Monday, October 30, 2006

Thinking Out Loud 

Me. Mine. Self. Help.

A holy host of new words from the wee one this week speak to the growing awareness of selfhood and separation. We adapt to her needs, offer her opportunity where just last month we did it for her, wait for her first try to fail, hold ourselves back until we are asked for help.

Then, tonight, as we dance in the lights-off living room, wrists aglow with summer's leftover lightsticks, a new word comes: own, as in "I'm going off on my own for a while."

Mama comes back from the bathroom alone to tell me about it. And off goes the wee one, stalking herself in the dark.

On some basic level, language is freedom. Speaking up and speaking out make the difference between slave and freedman, between own life and owned life. Witness the language of the baby, who cannot speak for herself; witness, too, the self-censored silences of untenured wage slaves, the yes men nodding in the silent boardroom as the doomed ship goes ever onward towards the reefs. In ancient societies, cutting out the tongue was an act of disempowerment in many ways more severe than excommunication.

As an expression of inner voice, words are more than mere evidence of mind. It is a truism in teaching that the ability to verbalize is paramount for those who would develop clarity of thought. The inner grok, the empathic awareness, the epiphanic brainburst have value, to be sure. But if you can't put it into words, we say, you can't truly be said to comprehend.

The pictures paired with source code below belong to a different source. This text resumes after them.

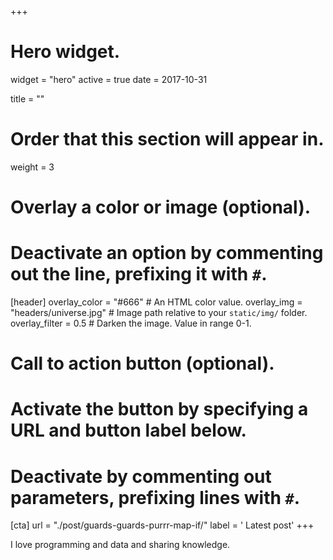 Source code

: +++
# Hero widget.
widget = "hero"
active = true
date = 2017-10-31

title = ""

# Order that this section will appear in.
weight = 3

# Overlay a color or image (optional).
#   Deactivate an option by commenting out the line, prefixing it with `#`.
[header]
  overlay_color = "#666"  # An HTML color value.
  overlay_img = "headers/universe.jpg"  # Image path relative to your `static/img/` folder.
  overlay_filter = 0.5  # Darken the image. Value in range 0-1.

# Call to action button (optional).
#   Activate the button by specifying a URL and button label below.
#   Deactivate by commenting out parameters, prefixing lines with `#`.
[cta]
  url = "./post/guards-guards-purrr-map-if/"
  label = '<i class="fa fa-chevron-circle-right"></i> Latest post'
+++

I love programming and data and sharing knowledge. 
<br>
<br><br>

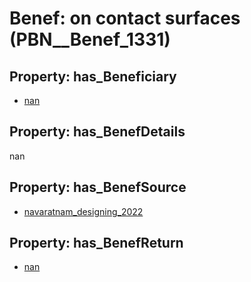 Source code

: # Benef: __on contact surfaces__ (PBN__Benef_1331)

## Property: has_Beneficiary

* [nan](../Stakeholder/PBN__Stakeholder_83)

## Property: has_BenefDetails

nan

## Property: has_BenefSource

* [navaratnam_designing_2022](../Article/PBN__Article_282)

## Property: has_BenefReturn

* [nan](../BenefReturn/PBN__BenefReturn_146)

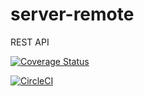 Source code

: # server-remote
REST API



[![Coverage Status](https://coveralls.io/repos/github/Ntarecedrick/mybrand_api/badge.svg?branch=ft/configure-tests)](https://coveralls.io/github/Ntarecedrick/mybrand_api?branch=ft/configure-tests)

[![CircleCI](https://dl.circleci.com/status-badge/img/gh/Ntarecedrick/mybrand_api/tree/dev.svg?style=svg)](https://dl.circleci.com/status-badge/redirect/gh/Ntarecedrick/mybrand_api/tree/dev) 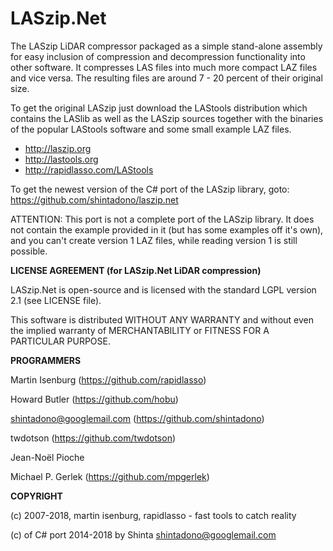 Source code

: LASzip.Net
==========

The LASzip LiDAR compressor packaged as a simple stand-alone assembly for
easy inclusion of compression and decompression functionality into
other software. It compresses LAS files into much more compact LAZ
files and vice versa. The resulting files are around 7 - 20 percent
of their original size.

To get the original LASzip just download the LAStools distribution which contains
the LASlib as well as the LASzip sources together with the binaries
of the popular LAStools software and some small example LAZ files.

* http://laszip.org
* http://lastools.org
* http://rapidlasso.com/LAStools

To get the newest version of the C# port of the LASzip library, goto:
https://github.com/shintadono/laszip.net

ATTENTION: This port is not a complete port of the LASzip library. It does not
contain the example provided in it (but has some examples off it's own), and
you can't create version 1 LAZ files, while reading version 1 is still possible.


**LICENSE AGREEMENT (for LASzip.Net LiDAR compression)**

  LASzip.Net is open-source and is licensed with the standard LGPL version 2.1
  (see LICENSE file).

  This software is distributed WITHOUT ANY WARRANTY and without even the
  implied warranty of MERCHANTABILITY or FITNESS FOR A PARTICULAR PURPOSE.


**PROGRAMMERS**

  Martin Isenburg (https://github.com/rapidlasso)

  Howard Butler (https://github.com/hobu)

  shintadono@googlemail.com (https://github.com/shintadono)

  twdotson (https://github.com/twdotson)

  Jean-Noël Pioche

  Michael P. Gerlek (https://github.com/mpgerlek)


**COPYRIGHT**

  (c) 2007-2018, martin isenburg, rapidlasso - fast tools to catch reality

  (c) of C# port 2014-2018 by Shinta <shintadono@googlemail.com>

Thus, we celebrate Cassia's new words, and the development we infer from it. How wonderful to have a child that wants to try. How blessed we are to have a kid that sees herself as self. How beloved we feel, to know that she trusts us to be here, if she needs us, and when she returns.

But you can't have selfhood without personal loss when you're a parent. How ironic, I think, that the goal of a parent is to teach that which we have put aside in order that we might have children in the first place. How wonderful and strange to realize that giving up my independence was but the first, vital step towards her own first steps away from us, and towards herself.

Someday, God willing, she will walk towards us again on adult legs, head held high, clear of thought and tongue, moving of her own volition. In the meanwhile, God give me the strength to step aside, and gladly, that she might come into her own.